(Records excerpted from a collection)
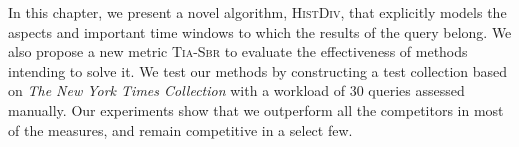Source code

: In this chapter, we present a novel algorithm, \textsc{HistDiv}, that explicitly models the aspects and important time windows to which the results of the query belong. We also propose a new metric \textsc{Tia-Sbr} to evaluate the effectiveness of methods intending to solve it. We test our methods by constructing a test collection based on \emph{The New York Times Collection} with a workload of 30 queries assessed manually. Our experiments show that we outperform all the competitors in most of the measures, and remain competitive in a select few.




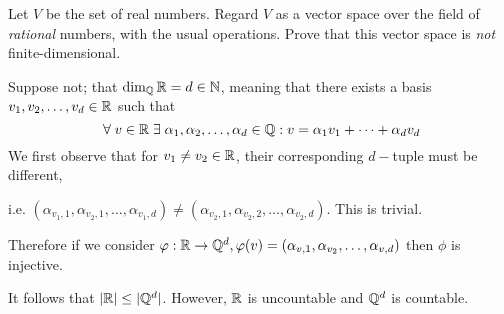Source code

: \documentclass[a4paper, 11pt]{article}
\begin{document}
\begin{problem} 
Let \(V\) be the set of real numbers. Regard \(V\) as a vector space over the field of \textit{rational} numbers, with the usual operations. Prove that this vector space is \textit{not} finite-dimensional.
\end{problem}
\begin{solution}
    Suppose not; that \(\dim_{\mathbb{Q}} \mathbb{R} = d \in \mathbb{N}\), meaning that there exists a basis \(v_1, v_2, \dots, v_d \in \mathbb{R}\) such that \[
        \forall v \in \bbr \exists \alpha_1, \alpha_2, \dots, \alpha_d \in \bbq: v = \alpha_1v_1 + \dots + \alpha_dv_d
    \]
    We first observe that for \(v_1 \neq v_2 \in \mathbb{R}\), their corresponding \(d-\)tuple must be different,

    i.e. \((\alpha_{v_1, 1}, \alpha_{v_2, 1}, \dots, \alpha_{v_1, d}) \neq (\alpha_{v_2, 1}, \alpha_{v_2, 2}, \dots, \alpha_{v_2, d})\). This is trivial.

    Therefore if we consider \(\varphi: \mathbb{R} \to \mathbb{Q}^d, \varphi(v) = (\alpha_{v, 1}, \alpha_{v_2}, \dots, \alpha_{v, d})\) then \(\phi\) is injective. 

    It follows that \(\lvert\mathbb{R}\rvert \leq \lvert\mathbb{Q}^d\rvert\). However, \(\mathbb{R}\) is uncountable and \(\mathbb{Q}^d\) is countable. \contra
\end{solution}
\end{document}

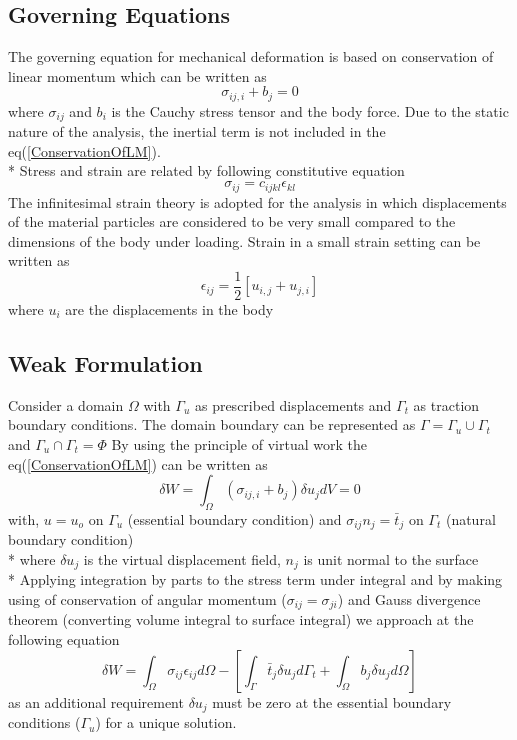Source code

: \documentclass[11pt]{article}
\begin{document}
\subsection{Governing Equations}
The governing equation for mechanical deformation is based on conservation of
linear momentum which can be written as
\begin{equation}\label{ConservationOfLM}
\sigma_{ij,i} + b_j = 0
\end{equation}
where $ \sigma_{ij} $ and $ b_i $ is the Cauchy stress tensor and the body force.
Due to the static nature of the analysis, the inertial term is not included in
the eq(\ref{ConservationOfLM}).\\*
Stress and strain are related by following constitutive equation
\begin{equation}
\sigma_{ij} = c_{ijkl} \epsilon_{kl}
\end{equation}
The infinitesimal strain theory is adopted for the analysis in which
displacements of the material particles are considered to be very small compared
to the dimensions of the body under loading. Strain in a small strain setting
can be written as
\begin{equation}
\epsilon_{ij}=\frac{1}{2}[u_{i,j}+u_{j,i}]
\end{equation}
where $ u_{i} $ are the displacements in the body


\subsection{Weak Formulation}
Consider a domain $\Omega$ with $\Gamma_u$ as prescribed displacements and
$\Gamma_t$ as traction boundary conditions. The domain boundary can be
represented as $\Gamma = \Gamma_u \cup \Gamma_t$ and $\Gamma_u \cap \Gamma_t =
\Phi$
By using the principle of virtual work the eq(\ref{ConservationOfLM}) can be written as
\begin{equation}
\delta W = \int_\Omega (\sigma_{ij,i} + b_j ) \delta u_j dV = 0
\end{equation} 
with,
$u = u_o$ on $\Gamma_u$ (essential boundary condition) and
$\sigma_{ij}n_j = \bar{t}_j$ on $\Gamma_t$ (natural boundary condition) \\*
where $\delta u_j$ is the virtual displacement field, $n_j$ is unit normal to
the surface \\*
Applying integration by parts to the stress term under integral and by making
using of conservation of angular momentum ($ \sigma_{ij} = \sigma_{ji} $) and
Gauss divergence theorem (converting volume integral to surface integral) we
approach at the following equation
\begin{equation} \label{FinalWeakform}
\delta W = \int_{\Omega} \sigma_{ij} \epsilon_{ij} d\Omega - \left[
\int_{\Gamma} \bar{t}_j \delta u_j d\Gamma_t  + \int_{\Omega} b_j \delta u_j
d\Omega \right]
\end{equation}
as an additional requirement $\delta u_j$ must be zero at the essential boundary
conditions ($\Gamma_u$) for a unique solution.
\end{document}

• Work item
Quote each record exactly as it stands, minus the pictures.

• Task response
Source code

: In this chapter, we present a novel algorithm, \textsc{HistDiv}, that explicitly models the aspects and important time windows to which the results of the query belong. We also propose a new metric \textsc{Tia-Sbr} to evaluate the effectiveness of methods intending to solve it. We test our methods by constructing a test collection based on \emph{The New York Times Collection} with a workload of 30 queries assessed manually. Our experiments show that we outperform all the competitors in most of the measures, and remain competitive in a select few.




Source code

: \documentclass[a4paper, 11pt]{article}
\begin{document}
\begin{problem} 
Let \(V\) be the set of real numbers. Regard \(V\) as a vector space over the field of \textit{rational} numbers, with the usual operations. Prove that this vector space is \textit{not} finite-dimensional.
\end{problem}
\begin{solution}
    Suppose not; that \(\dim_{\mathbb{Q}} \mathbb{R} = d \in \mathbb{N}\), meaning that there exists a basis \(v_1, v_2, \dots, v_d \in \mathbb{R}\) such that \[
        \forall v \in \bbr \exists \alpha_1, \alpha_2, \dots, \alpha_d \in \bbq: v = \alpha_1v_1 + \dots + \alpha_dv_d
    \]
    We first observe that for \(v_1 \neq v_2 \in \mathbb{R}\), their corresponding \(d-\)tuple must be different,

    i.e. \((\alpha_{v_1, 1}, \alpha_{v_2, 1}, \dots, \alpha_{v_1, d}) \neq (\alpha_{v_2, 1}, \alpha_{v_2, 2}, \dots, \alpha_{v_2, d})\). This is trivial.

    Therefore if we consider \(\varphi: \mathbb{R} \to \mathbb{Q}^d, \varphi(v) = (\alpha_{v, 1}, \alpha_{v_2}, \dots, \alpha_{v, d})\) then \(\phi\) is injective. 

    It follows that \(\lvert\mathbb{R}\rvert \leq \lvert\mathbb{Q}^d\rvert\). However, \(\mathbb{R}\) is uncountable and \(\mathbb{Q}^d\) is countable. \contra
\end{solution}
\end{document}

Source code

: \documentclass[11pt]{article}
\begin{document}
\subsection{Governing Equations}
The governing equation for mechanical deformation is based on conservation of
linear momentum which can be written as
\begin{equation}\label{ConservationOfLM}
\sigma_{ij,i} + b_j = 0
\end{equation}
where $ \sigma_{ij} $ and $ b_i $ is the Cauchy stress tensor and the body force.
Due to the static nature of the analysis, the inertial term is not included in
the eq(\ref{ConservationOfLM}).\\*
Stress and strain are related by following constitutive equation
\begin{equation}
\sigma_{ij} = c_{ijkl} \epsilon_{kl}
\end{equation}
The infinitesimal strain theory is adopted for the analysis in which
displacements of the material particles are considered to be very small compared
to the dimensions of the body under loading. Strain in a small strain setting
can be written as
\begin{equation}
\epsilon_{ij}=\frac{1}{2}[u_{i,j}+u_{j,i}]
\end{equation}
where $ u_{i} $ are the displacements in the body


\subsection{Weak Formulation}
Consider a domain $\Omega$ with $\Gamma_u$ as prescribed displacements and
$\Gamma_t$ as traction boundary conditions. The domain boundary can be
represented as $\Gamma = \Gamma_u \cup \Gamma_t$ and $\Gamma_u \cap \Gamma_t =
\Phi$
By using the principle of virtual work the eq(\ref{ConservationOfLM}) can be written as
\begin{equation}
\delta W = \int_\Omega (\sigma_{ij,i} + b_j ) \delta u_j dV = 0
\end{equation} 
with,
$u = u_o$ on $\Gamma_u$ (essential boundary condition) and
$\sigma_{ij}n_j = \bar{t}_j$ on $\Gamma_t$ (natural boundary condition) \\*
where $\delta u_j$ is the virtual displacement field, $n_j$ is unit normal to
the surface \\*
Applying integration by parts to the stress term under integral and by making
using of conservation of angular momentum ($ \sigma_{ij} = \sigma_{ji} $) and
Gauss divergence theorem (converting volume integral to surface integral) we
approach at the following equation
\begin{equation} \label{FinalWeakform}
\delta W = \int_{\Omega} \sigma_{ij} \epsilon_{ij} d\Omega - \left[
\int_{\Gamma} \bar{t}_j \delta u_j d\Gamma_t  + \int_{\Omega} b_j \delta u_j
d\Omega \right]
\end{equation}
as an additional requirement $\delta u_j$ must be zero at the essential boundary
conditions ($\Gamma_u$) for a unique solution.
\end{document}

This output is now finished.